INFORMATION SUPPLIED below:
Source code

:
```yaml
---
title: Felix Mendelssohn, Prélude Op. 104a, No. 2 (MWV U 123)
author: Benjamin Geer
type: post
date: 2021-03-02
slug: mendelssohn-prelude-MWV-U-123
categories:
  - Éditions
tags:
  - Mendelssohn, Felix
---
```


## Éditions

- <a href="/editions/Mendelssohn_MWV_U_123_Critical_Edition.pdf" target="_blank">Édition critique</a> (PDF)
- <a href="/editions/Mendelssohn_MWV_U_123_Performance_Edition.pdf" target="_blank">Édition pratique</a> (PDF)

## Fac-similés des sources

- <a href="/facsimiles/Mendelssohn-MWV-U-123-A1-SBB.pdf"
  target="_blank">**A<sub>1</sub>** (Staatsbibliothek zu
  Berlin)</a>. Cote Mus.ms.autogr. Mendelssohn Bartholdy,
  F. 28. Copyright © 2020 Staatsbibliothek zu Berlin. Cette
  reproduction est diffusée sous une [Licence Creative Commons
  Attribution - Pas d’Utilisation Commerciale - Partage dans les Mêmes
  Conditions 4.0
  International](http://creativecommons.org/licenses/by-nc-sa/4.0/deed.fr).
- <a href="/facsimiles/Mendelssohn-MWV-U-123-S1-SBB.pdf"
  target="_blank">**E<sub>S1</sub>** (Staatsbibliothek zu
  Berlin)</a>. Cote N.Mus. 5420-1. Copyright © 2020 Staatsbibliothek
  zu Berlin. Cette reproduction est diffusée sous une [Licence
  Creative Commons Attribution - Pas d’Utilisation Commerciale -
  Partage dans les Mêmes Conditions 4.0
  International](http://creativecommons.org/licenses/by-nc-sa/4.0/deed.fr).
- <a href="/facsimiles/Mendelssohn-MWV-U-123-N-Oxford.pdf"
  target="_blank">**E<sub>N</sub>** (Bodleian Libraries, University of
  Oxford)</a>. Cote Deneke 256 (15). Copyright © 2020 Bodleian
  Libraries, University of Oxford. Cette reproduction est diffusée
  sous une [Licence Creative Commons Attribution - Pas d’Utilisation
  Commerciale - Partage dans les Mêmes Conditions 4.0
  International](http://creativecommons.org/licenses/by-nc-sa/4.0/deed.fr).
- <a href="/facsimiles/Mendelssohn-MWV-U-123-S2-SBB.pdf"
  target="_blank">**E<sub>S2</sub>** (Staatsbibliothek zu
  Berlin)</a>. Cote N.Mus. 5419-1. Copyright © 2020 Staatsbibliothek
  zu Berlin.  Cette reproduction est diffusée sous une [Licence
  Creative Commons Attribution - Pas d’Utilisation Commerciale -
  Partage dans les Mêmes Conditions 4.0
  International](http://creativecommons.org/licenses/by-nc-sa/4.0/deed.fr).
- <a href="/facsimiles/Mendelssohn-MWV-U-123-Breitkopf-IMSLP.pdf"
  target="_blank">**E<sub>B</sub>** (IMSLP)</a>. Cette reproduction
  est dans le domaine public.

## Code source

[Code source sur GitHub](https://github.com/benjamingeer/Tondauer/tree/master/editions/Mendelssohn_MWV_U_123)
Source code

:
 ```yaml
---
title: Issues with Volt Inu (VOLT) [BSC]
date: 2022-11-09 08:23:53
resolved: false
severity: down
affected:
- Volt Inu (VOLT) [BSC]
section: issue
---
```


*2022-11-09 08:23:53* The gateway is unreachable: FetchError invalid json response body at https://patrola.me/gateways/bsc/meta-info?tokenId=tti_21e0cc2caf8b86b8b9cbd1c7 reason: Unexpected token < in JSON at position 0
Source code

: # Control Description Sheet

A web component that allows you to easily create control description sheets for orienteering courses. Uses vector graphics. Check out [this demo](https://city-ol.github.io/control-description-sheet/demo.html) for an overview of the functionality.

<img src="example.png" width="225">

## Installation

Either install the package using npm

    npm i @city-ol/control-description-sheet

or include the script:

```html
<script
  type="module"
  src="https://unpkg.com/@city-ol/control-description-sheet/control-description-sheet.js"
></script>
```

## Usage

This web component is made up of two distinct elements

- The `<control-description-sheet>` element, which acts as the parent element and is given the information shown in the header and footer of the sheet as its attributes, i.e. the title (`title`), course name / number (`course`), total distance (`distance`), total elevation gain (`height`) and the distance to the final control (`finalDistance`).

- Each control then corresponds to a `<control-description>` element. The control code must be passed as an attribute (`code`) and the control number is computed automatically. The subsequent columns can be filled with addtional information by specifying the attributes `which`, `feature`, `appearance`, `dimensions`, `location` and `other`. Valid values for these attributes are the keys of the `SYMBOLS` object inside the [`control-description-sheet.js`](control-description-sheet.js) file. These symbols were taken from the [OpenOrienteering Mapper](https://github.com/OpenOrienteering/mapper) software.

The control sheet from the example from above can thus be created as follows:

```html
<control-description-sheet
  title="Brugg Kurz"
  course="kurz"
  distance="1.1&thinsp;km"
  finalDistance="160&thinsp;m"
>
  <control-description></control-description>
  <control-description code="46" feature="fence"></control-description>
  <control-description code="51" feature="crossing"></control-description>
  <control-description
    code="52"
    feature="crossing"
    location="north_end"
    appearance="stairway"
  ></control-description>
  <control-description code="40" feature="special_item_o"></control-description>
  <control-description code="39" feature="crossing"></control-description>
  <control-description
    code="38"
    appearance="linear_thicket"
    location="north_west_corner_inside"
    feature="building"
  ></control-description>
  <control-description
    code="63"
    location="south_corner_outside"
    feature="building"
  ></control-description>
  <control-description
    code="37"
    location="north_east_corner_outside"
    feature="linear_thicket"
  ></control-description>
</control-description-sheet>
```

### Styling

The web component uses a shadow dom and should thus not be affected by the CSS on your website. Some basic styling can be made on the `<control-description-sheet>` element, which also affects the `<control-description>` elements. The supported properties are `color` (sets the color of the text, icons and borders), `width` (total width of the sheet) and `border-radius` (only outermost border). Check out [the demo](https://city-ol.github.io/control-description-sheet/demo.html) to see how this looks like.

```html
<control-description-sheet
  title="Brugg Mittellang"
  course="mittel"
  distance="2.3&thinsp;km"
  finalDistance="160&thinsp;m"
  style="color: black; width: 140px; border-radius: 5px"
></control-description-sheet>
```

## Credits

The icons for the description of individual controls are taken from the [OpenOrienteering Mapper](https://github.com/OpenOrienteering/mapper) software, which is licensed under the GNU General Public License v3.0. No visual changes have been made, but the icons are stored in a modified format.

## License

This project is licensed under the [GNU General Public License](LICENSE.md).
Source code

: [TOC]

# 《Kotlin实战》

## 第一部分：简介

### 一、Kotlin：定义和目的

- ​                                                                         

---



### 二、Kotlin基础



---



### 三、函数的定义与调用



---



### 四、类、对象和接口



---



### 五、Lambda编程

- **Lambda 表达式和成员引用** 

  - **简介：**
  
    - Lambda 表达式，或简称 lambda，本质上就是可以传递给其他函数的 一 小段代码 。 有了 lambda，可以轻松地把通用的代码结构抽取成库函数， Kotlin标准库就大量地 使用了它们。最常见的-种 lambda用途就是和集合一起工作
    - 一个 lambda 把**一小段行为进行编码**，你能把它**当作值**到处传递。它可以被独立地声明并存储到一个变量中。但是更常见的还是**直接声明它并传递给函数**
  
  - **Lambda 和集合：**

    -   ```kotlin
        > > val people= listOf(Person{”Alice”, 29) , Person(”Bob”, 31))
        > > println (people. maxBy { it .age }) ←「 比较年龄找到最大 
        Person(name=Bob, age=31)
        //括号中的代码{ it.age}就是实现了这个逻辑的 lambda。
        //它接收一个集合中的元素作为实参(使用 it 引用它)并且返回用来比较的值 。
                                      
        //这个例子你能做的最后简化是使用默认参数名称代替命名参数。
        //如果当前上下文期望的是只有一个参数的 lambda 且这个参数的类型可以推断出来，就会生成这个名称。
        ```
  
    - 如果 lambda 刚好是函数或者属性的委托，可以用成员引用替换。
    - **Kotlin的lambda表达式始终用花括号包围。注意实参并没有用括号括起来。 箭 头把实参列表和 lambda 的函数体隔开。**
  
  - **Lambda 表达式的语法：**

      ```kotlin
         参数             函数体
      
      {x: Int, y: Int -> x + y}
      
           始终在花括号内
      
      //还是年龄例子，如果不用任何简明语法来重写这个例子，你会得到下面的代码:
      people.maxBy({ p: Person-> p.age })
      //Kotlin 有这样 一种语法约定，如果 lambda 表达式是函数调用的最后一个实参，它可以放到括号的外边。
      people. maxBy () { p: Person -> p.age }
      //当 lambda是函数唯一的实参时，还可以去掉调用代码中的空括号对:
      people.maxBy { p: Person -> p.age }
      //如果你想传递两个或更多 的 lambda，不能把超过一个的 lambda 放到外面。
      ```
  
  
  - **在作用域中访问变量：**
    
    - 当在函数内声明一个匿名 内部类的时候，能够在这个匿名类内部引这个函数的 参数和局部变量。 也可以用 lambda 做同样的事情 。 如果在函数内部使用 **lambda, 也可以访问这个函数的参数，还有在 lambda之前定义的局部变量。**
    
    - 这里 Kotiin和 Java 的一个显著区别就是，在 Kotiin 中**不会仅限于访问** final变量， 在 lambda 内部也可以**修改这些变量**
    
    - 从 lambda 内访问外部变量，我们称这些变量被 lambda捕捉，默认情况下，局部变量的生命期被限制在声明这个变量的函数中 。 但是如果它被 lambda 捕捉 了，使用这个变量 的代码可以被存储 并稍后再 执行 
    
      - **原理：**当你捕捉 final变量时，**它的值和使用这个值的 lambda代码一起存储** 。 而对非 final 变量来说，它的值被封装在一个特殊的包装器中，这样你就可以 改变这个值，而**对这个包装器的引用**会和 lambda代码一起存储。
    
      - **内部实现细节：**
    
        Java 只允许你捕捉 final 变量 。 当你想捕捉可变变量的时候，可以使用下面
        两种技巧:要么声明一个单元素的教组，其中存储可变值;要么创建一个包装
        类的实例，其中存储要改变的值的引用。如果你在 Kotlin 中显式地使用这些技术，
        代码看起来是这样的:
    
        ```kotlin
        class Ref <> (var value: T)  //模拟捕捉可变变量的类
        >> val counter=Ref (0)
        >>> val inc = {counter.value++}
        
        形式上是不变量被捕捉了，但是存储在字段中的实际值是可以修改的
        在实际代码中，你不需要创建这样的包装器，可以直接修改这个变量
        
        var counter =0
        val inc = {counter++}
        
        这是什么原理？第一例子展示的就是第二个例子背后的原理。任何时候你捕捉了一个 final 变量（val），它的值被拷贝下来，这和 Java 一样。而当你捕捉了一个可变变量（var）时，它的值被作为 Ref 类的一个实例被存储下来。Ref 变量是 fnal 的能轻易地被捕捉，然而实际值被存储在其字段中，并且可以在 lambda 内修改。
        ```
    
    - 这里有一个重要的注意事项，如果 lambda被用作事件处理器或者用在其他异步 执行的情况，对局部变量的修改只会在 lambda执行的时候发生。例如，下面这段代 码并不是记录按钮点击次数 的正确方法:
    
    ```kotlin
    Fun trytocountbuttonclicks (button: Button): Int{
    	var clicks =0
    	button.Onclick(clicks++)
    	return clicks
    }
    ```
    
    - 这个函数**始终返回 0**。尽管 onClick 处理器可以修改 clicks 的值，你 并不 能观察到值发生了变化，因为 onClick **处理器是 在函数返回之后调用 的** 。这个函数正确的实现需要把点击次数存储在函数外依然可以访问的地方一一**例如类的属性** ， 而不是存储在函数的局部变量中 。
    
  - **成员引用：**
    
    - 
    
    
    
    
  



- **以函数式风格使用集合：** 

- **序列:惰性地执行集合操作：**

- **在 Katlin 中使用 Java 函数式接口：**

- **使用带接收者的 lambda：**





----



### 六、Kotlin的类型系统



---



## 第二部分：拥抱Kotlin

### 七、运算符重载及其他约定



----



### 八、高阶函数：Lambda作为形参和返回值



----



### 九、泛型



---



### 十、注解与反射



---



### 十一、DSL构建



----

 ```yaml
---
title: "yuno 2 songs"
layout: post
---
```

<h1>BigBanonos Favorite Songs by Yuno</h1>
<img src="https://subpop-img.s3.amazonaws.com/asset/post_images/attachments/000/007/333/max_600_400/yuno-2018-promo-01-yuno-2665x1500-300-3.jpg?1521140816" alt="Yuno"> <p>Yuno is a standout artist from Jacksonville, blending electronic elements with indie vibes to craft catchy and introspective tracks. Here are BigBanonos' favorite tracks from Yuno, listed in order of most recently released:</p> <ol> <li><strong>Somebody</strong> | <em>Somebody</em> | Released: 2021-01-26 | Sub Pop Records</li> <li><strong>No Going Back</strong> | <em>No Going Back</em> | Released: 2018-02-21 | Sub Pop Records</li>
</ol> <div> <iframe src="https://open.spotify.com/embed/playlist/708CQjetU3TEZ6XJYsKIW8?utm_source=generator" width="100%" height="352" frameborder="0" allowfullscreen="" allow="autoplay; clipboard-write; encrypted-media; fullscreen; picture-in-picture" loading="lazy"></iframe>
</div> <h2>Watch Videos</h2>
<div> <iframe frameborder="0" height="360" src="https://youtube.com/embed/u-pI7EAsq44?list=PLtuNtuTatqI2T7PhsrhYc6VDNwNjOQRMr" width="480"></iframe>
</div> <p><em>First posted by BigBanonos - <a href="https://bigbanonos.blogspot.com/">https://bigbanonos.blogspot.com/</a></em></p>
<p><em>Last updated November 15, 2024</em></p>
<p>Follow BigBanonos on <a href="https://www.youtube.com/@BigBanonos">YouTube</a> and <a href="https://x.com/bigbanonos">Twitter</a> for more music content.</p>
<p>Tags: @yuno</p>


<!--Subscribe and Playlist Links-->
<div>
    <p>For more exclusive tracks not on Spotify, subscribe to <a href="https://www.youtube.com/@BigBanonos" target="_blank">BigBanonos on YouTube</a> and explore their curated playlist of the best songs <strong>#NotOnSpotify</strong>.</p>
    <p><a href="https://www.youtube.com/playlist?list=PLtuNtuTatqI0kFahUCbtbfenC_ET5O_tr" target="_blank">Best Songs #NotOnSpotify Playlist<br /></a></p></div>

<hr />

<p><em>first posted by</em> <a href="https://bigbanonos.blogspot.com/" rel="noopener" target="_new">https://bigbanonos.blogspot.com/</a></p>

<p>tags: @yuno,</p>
End of INFORMATION SUPPLIED.
BRIEF >>
Retype exactly, and only, the lines above from the one where "<p>Follow BigBanonos on" occurs up to and including the one where "<p>For more exclusive" occurs.

ANSWER TO THIS PROBLEM >>
<p>Follow BigBanonos on <a href="https://www.youtube.com/@BigBanonos">YouTube</a> and <a href="https://x.com/bigbanonos">Twitter</a> for more music content.</p>
<p>Tags: @yuno</p>


<!--Subscribe and Playlist Links-->
<div>
    <p>For more exclusive tracks not on Spotify, subscribe to <a href="https://www.youtube.com/@BigBanonos" target="_blank">BigBanonos on YouTube</a> and explore their curated playlist of the best songs <strong>#NotOnSpotify</strong>.</p>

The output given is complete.